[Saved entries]
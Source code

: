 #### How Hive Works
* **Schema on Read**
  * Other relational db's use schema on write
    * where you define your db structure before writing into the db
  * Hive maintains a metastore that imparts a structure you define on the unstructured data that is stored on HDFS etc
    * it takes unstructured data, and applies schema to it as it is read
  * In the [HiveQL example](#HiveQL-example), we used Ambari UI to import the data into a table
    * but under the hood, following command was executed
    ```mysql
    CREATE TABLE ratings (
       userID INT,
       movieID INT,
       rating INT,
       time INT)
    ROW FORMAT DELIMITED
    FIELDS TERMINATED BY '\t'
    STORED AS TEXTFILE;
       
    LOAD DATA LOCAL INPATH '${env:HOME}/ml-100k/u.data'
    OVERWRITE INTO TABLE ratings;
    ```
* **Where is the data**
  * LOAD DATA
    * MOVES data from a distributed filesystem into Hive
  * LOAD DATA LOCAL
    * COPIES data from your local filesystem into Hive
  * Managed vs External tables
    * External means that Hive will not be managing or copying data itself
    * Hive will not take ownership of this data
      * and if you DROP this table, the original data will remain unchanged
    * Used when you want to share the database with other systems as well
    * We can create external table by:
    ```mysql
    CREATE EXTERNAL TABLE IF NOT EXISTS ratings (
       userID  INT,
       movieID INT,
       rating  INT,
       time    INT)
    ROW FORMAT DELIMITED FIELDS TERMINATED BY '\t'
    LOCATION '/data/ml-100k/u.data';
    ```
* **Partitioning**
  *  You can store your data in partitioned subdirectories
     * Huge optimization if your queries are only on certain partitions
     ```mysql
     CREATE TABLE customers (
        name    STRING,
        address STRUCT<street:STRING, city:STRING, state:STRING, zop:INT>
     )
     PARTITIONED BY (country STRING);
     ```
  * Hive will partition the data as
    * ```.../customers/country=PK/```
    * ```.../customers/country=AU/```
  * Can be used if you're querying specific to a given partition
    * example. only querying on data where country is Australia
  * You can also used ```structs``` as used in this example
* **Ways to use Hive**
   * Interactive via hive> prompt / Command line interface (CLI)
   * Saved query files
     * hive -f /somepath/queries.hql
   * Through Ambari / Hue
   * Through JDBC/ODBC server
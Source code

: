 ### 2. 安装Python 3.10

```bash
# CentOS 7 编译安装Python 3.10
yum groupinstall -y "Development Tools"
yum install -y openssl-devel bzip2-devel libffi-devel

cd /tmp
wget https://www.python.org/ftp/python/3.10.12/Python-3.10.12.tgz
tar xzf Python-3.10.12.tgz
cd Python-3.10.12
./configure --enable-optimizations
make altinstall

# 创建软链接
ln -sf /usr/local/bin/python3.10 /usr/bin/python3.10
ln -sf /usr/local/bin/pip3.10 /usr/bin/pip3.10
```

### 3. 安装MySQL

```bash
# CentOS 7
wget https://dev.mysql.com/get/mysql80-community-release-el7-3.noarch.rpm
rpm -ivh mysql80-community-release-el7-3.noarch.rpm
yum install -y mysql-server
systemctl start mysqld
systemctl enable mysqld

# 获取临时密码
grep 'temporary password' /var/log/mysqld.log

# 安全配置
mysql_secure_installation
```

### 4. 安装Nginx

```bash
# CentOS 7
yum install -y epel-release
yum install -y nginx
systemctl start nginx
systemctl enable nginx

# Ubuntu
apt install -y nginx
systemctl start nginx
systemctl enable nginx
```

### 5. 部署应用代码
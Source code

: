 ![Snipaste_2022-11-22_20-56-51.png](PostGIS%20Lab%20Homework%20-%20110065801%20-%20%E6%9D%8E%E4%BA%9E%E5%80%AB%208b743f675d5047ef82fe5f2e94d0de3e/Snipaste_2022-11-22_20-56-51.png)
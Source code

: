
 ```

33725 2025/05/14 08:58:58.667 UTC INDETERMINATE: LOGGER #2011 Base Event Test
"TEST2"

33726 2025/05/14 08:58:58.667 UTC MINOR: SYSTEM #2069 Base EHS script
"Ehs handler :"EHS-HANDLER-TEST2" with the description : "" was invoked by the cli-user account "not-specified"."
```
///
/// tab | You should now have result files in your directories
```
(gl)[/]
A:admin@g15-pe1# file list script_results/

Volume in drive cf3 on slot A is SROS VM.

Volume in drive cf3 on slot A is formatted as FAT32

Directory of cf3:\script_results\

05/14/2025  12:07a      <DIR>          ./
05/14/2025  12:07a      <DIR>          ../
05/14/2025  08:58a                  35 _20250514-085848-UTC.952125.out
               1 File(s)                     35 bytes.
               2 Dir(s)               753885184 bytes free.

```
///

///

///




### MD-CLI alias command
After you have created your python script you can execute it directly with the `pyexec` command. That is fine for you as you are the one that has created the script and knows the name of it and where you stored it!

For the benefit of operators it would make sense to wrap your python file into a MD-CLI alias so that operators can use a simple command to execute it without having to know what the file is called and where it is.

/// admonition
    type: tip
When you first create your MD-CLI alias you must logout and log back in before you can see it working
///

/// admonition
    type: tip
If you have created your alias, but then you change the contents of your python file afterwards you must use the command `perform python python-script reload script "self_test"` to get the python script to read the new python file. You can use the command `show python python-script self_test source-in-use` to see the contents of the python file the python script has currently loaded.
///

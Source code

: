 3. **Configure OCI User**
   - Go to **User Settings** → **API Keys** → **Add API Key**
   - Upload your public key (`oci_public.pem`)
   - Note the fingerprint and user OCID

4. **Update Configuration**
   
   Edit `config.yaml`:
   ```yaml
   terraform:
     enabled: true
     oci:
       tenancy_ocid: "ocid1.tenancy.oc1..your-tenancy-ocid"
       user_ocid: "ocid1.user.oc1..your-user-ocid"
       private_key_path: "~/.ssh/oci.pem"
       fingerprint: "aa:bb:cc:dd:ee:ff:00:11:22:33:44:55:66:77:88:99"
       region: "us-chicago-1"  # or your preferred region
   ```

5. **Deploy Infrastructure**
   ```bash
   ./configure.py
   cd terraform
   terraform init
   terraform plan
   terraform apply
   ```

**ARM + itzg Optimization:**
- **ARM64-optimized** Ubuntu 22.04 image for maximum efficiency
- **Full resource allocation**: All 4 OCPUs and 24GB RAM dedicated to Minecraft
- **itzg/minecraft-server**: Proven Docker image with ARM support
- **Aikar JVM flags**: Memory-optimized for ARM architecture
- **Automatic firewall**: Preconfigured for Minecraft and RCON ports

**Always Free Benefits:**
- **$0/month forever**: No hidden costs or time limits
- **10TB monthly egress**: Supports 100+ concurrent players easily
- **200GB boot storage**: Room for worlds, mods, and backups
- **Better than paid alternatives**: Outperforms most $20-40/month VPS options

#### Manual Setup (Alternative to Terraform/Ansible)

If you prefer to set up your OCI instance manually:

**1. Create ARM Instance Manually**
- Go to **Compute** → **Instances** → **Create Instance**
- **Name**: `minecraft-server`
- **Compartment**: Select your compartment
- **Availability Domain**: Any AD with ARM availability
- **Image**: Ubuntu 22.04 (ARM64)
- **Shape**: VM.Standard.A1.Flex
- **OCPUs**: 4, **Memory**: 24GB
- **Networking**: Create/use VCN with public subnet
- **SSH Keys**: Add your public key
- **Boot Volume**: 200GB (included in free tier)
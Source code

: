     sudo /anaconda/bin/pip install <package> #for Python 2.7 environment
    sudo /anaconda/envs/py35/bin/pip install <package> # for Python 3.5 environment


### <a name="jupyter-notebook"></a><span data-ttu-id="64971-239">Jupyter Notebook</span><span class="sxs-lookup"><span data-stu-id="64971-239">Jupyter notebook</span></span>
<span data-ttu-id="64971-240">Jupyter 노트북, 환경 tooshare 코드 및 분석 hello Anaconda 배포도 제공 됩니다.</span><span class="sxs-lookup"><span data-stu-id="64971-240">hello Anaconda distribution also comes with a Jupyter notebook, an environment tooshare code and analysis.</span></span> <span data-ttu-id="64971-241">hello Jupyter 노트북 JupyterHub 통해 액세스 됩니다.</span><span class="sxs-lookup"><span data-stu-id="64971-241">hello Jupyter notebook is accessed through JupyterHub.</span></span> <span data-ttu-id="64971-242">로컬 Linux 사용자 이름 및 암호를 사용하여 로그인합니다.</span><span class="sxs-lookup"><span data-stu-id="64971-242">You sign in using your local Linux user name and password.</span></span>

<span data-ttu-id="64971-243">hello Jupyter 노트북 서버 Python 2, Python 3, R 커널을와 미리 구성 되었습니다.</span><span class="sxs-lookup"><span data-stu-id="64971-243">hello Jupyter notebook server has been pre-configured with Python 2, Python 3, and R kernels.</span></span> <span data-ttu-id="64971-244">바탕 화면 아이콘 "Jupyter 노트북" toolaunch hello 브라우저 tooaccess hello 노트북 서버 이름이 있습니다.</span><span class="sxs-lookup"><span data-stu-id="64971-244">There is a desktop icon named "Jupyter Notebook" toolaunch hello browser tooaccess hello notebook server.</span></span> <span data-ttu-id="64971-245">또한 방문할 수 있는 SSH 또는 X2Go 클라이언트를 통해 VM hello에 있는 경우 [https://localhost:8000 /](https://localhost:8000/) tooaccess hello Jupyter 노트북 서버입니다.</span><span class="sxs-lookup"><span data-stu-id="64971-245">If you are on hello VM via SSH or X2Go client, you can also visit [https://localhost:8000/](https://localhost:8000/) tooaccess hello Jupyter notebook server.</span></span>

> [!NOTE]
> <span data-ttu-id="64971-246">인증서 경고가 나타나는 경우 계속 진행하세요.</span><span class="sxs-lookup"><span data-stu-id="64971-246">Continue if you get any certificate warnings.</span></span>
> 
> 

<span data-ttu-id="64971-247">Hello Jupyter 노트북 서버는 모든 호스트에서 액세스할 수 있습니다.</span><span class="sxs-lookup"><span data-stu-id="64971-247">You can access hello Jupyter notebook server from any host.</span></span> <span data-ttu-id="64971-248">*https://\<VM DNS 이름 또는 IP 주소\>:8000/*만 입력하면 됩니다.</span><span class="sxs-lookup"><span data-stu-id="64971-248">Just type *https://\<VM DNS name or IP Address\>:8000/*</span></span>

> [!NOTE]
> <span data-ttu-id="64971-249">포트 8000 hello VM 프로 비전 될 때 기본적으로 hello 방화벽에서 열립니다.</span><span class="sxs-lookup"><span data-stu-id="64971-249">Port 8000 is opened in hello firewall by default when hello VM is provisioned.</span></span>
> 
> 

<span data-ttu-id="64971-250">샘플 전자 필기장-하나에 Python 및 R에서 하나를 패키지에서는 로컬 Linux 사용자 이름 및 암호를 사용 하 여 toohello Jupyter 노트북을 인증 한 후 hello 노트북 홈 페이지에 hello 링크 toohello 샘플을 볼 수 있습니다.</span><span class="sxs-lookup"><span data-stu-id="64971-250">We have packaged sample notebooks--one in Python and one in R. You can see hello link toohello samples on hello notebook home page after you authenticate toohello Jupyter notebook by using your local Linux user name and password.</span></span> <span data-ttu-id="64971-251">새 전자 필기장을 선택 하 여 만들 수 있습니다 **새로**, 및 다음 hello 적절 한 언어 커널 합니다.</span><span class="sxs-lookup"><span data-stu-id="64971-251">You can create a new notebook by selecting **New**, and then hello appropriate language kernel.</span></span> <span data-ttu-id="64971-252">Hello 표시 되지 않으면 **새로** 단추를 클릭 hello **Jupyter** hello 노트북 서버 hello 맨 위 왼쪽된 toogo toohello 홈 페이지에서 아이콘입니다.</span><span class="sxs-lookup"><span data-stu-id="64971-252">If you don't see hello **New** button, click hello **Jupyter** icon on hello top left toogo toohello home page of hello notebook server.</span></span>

### [ABOUT THIS TASK]
Go through the entries and filter for lines holding the word "FIELDS"; copy each match.

### [OUTPUT]
    FIELDS TERMINATED BY '\t'
    ROW FORMAT DELIMITED FIELDS TERMINATED BY '\t'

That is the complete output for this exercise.